The answer must be a single number: how many lines of the records below hold the word "href".

──────── Material for this exercise

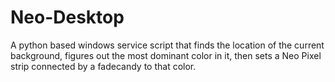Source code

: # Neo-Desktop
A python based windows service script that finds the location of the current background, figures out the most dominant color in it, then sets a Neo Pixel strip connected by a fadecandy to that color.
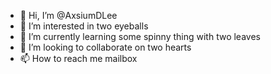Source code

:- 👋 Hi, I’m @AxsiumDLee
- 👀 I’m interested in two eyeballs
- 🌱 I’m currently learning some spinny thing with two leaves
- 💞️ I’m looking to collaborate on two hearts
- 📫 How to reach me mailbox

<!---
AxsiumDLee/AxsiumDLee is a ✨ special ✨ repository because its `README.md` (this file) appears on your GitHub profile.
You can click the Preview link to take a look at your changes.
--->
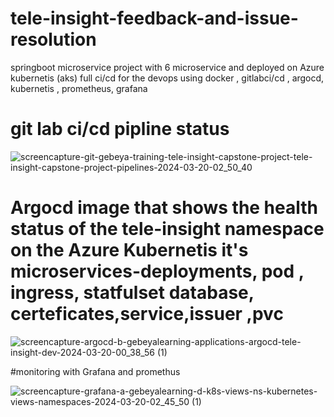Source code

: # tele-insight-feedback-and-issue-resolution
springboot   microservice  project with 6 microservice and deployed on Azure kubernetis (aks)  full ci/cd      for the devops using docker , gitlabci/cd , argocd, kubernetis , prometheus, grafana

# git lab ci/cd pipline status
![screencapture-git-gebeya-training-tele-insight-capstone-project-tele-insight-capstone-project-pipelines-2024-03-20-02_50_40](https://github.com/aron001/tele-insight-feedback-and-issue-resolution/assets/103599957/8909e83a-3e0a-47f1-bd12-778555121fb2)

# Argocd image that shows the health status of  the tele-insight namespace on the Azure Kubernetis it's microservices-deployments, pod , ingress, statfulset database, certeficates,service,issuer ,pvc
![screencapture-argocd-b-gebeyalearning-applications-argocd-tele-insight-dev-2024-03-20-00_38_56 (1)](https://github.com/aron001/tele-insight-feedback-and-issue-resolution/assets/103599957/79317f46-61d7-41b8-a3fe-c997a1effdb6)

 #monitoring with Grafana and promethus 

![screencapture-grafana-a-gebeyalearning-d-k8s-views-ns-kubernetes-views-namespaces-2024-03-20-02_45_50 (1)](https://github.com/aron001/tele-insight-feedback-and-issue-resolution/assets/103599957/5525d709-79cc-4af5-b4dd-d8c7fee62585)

────────────────
──────── Material for this exercise

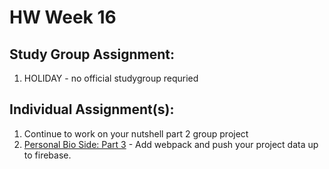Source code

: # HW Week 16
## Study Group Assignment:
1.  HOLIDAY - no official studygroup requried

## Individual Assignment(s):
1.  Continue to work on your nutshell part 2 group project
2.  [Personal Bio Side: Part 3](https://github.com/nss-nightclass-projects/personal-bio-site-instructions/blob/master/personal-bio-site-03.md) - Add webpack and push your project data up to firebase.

────────────────
──────── Material for this exercise

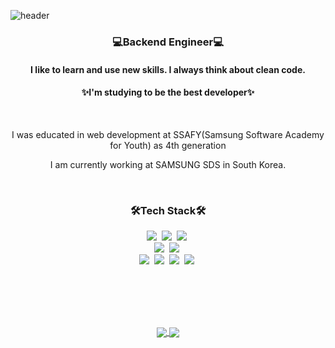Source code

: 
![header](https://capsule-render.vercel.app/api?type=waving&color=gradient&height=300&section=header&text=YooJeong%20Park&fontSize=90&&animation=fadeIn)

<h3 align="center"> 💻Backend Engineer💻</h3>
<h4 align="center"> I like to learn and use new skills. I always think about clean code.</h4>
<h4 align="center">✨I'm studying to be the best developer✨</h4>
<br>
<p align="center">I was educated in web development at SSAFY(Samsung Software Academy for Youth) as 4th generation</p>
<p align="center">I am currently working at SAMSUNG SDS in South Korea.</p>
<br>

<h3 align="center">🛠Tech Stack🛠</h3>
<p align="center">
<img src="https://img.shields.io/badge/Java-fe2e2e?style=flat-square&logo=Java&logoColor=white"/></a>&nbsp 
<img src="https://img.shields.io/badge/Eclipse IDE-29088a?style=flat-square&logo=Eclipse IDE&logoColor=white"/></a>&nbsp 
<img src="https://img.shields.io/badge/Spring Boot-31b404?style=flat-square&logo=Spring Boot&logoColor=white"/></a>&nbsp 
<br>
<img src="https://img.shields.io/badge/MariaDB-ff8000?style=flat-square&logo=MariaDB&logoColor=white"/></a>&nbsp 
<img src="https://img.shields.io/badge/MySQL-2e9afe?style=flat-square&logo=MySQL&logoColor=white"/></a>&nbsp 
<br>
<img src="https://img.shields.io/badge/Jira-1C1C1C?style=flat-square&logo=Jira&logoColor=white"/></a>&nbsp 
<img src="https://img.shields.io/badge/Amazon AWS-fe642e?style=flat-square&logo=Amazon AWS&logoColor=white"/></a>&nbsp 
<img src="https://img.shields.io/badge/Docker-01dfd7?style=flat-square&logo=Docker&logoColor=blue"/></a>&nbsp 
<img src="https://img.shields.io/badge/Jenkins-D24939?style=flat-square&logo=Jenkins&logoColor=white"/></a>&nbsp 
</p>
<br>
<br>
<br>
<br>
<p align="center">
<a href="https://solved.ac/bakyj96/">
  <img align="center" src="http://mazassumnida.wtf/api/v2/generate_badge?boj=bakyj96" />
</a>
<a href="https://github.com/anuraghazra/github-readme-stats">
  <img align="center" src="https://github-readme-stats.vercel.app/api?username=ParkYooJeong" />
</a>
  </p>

────────────────

# [Answer box]
2